Begin with the first line of the entries below. Copy each line exactly, stopping after the one that contains "But we must be".

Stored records
BEGIN
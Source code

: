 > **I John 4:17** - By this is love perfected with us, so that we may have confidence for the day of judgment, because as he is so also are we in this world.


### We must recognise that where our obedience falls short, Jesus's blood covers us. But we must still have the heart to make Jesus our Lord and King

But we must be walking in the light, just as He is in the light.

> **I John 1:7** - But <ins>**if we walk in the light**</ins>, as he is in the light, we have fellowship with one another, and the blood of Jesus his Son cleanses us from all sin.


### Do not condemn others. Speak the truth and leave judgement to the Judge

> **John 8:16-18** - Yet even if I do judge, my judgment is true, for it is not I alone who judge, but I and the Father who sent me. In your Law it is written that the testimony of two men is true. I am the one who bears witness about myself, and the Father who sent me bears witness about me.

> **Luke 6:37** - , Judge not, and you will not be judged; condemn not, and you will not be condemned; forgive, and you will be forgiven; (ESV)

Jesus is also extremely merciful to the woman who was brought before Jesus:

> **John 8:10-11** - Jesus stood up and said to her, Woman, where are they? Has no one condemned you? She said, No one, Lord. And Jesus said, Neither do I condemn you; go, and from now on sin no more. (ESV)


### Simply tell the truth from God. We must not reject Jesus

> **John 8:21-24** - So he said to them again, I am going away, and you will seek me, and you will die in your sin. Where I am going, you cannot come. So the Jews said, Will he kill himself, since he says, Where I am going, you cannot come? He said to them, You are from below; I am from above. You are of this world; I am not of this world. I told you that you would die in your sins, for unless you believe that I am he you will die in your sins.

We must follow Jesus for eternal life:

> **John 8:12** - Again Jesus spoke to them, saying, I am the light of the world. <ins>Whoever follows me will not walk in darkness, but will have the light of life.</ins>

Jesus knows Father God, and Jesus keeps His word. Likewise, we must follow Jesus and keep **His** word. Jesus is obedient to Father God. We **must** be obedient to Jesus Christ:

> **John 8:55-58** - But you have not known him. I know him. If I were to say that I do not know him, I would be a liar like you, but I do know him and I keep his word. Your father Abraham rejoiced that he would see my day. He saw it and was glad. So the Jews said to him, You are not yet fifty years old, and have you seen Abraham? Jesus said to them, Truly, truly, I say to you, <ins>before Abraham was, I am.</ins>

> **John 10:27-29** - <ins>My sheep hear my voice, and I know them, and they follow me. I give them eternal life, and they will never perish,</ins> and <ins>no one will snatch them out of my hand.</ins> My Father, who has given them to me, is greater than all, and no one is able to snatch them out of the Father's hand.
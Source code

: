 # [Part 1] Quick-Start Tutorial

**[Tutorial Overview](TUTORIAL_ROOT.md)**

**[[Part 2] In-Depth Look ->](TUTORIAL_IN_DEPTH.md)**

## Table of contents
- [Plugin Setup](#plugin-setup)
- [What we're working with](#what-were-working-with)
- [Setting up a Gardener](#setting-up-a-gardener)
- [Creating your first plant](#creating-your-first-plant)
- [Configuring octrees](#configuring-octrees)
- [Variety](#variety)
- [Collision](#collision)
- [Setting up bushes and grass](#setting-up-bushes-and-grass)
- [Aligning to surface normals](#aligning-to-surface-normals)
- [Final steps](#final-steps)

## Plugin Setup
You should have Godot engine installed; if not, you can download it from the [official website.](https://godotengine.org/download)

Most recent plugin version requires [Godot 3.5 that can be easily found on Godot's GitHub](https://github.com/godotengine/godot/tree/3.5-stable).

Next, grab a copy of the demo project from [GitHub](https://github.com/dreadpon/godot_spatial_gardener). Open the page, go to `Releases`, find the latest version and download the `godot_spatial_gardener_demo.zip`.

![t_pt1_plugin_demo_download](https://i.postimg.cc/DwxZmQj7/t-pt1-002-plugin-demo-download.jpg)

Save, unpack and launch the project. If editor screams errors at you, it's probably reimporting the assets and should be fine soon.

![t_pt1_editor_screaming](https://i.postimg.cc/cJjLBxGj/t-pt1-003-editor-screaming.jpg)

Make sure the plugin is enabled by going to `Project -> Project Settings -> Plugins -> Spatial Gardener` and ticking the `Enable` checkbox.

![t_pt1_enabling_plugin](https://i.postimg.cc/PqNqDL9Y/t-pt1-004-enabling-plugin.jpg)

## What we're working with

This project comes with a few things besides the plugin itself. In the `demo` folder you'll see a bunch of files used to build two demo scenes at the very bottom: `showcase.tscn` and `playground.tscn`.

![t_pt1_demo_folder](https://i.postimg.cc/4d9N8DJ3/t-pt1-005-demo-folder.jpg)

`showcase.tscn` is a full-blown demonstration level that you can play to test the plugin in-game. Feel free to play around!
END
> **Exercise result**:
Source code

: > **I John 4:17** - By this is love perfected with us, so that we may have confidence for the day of judgment, because as he is so also are we in this world.


### We must recognise that where our obedience falls short, Jesus's blood covers us. But we must still have the heart to make Jesus our Lord and King

But we must be walking in the light, just as He is in the light.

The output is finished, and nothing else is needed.